Saved data entries:

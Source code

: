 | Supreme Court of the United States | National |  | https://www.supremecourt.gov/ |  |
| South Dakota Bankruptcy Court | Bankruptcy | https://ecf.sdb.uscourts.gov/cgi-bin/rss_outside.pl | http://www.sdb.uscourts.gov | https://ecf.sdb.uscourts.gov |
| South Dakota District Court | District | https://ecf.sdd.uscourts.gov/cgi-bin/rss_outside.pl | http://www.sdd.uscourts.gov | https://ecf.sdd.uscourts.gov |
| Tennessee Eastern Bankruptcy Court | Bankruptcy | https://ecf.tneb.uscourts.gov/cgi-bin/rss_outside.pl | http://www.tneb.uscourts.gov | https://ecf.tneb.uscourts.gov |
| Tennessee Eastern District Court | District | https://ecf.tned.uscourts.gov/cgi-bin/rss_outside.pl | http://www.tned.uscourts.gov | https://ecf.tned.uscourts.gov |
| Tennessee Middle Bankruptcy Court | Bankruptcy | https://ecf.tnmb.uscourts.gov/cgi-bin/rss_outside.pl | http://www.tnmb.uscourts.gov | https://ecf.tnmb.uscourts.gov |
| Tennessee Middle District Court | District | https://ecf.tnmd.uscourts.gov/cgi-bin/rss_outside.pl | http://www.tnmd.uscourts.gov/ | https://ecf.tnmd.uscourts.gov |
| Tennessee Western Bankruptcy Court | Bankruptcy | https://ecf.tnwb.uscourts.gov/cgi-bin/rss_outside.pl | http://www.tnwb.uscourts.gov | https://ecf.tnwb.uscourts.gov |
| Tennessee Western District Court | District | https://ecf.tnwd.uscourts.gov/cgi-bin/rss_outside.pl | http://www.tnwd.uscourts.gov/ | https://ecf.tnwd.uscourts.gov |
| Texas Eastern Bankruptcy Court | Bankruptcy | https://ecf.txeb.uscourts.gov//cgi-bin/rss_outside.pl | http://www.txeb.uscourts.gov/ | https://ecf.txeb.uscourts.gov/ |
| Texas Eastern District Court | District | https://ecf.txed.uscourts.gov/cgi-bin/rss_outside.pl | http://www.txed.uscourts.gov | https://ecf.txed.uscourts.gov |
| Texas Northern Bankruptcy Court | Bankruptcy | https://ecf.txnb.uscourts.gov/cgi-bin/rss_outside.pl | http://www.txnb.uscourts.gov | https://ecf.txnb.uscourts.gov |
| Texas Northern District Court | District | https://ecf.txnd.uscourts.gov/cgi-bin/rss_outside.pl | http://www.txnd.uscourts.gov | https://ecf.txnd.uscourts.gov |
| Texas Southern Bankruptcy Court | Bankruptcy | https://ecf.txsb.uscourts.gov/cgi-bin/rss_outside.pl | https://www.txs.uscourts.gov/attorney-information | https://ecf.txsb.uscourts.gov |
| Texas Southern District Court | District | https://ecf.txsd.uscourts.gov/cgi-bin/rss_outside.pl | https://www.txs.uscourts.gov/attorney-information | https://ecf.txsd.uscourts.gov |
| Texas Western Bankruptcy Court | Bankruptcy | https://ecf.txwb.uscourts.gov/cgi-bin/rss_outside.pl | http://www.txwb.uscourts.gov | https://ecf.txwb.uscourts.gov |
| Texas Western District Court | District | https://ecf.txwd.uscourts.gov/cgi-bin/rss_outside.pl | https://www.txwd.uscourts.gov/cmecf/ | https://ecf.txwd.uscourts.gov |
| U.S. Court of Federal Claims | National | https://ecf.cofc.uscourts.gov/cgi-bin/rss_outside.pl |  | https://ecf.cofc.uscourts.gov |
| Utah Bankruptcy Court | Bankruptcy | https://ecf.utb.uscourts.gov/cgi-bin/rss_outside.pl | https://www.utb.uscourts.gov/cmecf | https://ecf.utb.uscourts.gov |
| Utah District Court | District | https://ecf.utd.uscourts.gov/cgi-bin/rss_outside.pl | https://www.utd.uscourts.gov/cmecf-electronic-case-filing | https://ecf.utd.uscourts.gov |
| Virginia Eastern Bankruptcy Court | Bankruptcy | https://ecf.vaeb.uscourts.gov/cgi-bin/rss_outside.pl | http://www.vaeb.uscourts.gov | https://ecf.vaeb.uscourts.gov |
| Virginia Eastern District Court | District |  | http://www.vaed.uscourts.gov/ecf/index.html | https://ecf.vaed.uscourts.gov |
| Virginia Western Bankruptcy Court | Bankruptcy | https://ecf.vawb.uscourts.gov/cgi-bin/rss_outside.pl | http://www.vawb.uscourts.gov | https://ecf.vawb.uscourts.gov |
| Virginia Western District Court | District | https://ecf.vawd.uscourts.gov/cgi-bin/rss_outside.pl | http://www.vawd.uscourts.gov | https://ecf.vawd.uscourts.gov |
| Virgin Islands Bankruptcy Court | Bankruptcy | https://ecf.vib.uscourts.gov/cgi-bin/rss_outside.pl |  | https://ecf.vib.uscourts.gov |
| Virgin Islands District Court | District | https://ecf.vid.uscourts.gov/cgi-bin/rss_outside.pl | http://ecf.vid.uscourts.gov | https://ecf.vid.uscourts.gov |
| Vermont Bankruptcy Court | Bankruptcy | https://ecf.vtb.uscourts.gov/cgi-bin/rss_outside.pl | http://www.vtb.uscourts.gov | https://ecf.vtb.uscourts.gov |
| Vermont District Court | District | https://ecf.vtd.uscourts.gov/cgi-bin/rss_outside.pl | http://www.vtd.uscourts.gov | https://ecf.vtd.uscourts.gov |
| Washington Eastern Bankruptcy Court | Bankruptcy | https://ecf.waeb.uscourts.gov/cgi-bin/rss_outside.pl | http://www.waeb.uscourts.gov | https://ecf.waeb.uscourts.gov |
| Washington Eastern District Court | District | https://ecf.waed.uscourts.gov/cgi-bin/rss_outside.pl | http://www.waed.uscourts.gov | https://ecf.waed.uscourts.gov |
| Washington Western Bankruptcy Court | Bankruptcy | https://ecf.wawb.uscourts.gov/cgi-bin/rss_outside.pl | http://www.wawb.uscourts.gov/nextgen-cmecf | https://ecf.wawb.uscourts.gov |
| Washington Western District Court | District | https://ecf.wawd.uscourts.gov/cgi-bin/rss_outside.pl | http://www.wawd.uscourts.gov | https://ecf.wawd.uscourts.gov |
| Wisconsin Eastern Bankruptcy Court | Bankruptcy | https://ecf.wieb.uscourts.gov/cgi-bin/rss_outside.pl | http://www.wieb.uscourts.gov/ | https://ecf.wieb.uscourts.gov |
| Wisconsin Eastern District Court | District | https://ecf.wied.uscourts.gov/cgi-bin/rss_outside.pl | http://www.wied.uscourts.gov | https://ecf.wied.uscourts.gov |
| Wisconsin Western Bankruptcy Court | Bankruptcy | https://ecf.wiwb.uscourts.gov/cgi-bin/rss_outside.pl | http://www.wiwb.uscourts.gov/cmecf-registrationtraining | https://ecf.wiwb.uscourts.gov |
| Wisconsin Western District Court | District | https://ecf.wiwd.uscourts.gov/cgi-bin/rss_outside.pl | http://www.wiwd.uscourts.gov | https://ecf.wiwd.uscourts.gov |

WHAT IS EXPECTED
Each line of the entries holding the string "information" should be found and copied.

TASK RESPONSE
| Texas Southern Bankruptcy Court | Bankruptcy | https://ecf.txsb.uscourts.gov/cgi-bin/rss_outside.pl | https://www.txs.uscourts.gov/attorney-information | https://ecf.txsb.uscourts.gov |
| Texas Southern District Court | District | https://ecf.txsd.uscourts.gov/cgi-bin/rss_outside.pl | https://www.txs.uscourts.gov/attorney-information | https://ecf.txsd.uscourts.gov |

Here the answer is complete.